• Task requirements
Output the entries as they appear, skipping images.

• The data

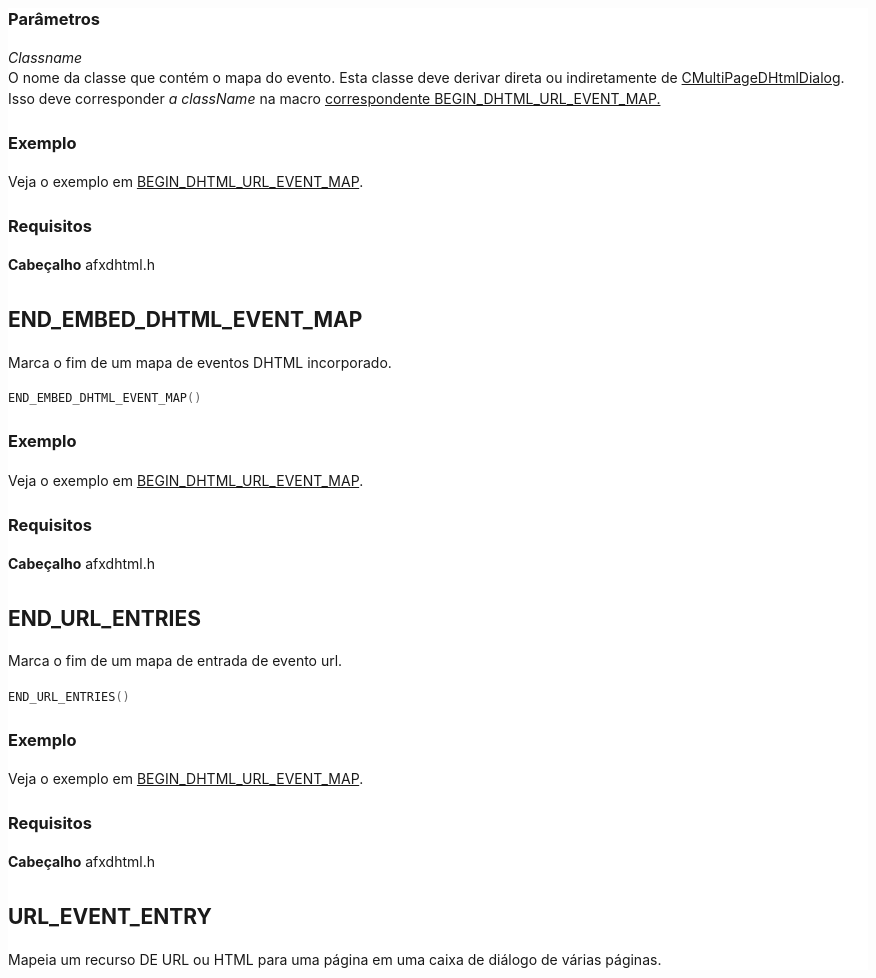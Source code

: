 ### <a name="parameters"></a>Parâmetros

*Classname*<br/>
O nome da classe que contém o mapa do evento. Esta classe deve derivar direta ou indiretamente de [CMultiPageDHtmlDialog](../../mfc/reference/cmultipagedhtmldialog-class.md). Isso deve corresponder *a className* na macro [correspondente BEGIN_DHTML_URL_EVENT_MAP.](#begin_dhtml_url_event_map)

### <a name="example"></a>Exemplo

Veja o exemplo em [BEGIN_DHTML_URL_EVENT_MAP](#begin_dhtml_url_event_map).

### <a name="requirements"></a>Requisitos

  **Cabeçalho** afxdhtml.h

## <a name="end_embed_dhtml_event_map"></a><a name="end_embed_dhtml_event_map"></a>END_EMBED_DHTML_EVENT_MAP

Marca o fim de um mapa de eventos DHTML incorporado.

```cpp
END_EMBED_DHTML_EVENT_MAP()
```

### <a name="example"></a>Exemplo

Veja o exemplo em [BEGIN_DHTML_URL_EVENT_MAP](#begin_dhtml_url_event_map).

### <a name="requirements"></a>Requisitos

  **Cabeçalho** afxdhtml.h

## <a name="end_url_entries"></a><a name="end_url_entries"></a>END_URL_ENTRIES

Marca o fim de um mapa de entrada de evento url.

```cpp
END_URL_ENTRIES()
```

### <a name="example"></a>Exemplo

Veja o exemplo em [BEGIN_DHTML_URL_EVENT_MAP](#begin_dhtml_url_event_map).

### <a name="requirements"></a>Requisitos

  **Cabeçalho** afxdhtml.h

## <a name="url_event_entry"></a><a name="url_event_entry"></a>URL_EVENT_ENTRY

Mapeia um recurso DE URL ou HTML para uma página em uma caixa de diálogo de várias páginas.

• Solution
Source code

: ### <a name="parameters"></a>Parâmetros

*Classname*<br/>
O nome da classe que contém o mapa do evento. Esta classe deve derivar direta ou indiretamente de [CMultiPageDHtmlDialog](../../mfc/reference/cmultipagedhtmldialog-class.md). Isso deve corresponder *a className* na macro [correspondente BEGIN_DHTML_URL_EVENT_MAP.](#begin_dhtml_url_event_map)

### <a name="example"></a>Exemplo

Veja o exemplo em [BEGIN_DHTML_URL_EVENT_MAP](#begin_dhtml_url_event_map).

### <a name="requirements"></a>Requisitos

  **Cabeçalho** afxdhtml.h

## <a name="end_embed_dhtml_event_map"></a><a name="end_embed_dhtml_event_map"></a>END_EMBED_DHTML_EVENT_MAP

Marca o fim de um mapa de eventos DHTML incorporado.

```cpp
END_EMBED_DHTML_EVENT_MAP()
```

### <a name="example"></a>Exemplo

Veja o exemplo em [BEGIN_DHTML_URL_EVENT_MAP](#begin_dhtml_url_event_map).

### <a name="requirements"></a>Requisitos

  **Cabeçalho** afxdhtml.h

## <a name="end_url_entries"></a><a name="end_url_entries"></a>END_URL_ENTRIES

Marca o fim de um mapa de entrada de evento url.

```cpp
END_URL_ENTRIES()
```

### <a name="example"></a>Exemplo

Veja o exemplo em [BEGIN_DHTML_URL_EVENT_MAP](#begin_dhtml_url_event_map).

### <a name="requirements"></a>Requisitos

  **Cabeçalho** afxdhtml.h

## <a name="url_event_entry"></a><a name="url_event_entry"></a>URL_EVENT_ENTRY

Mapeia um recurso DE URL ou HTML para uma página em uma caixa de diálogo de várias páginas.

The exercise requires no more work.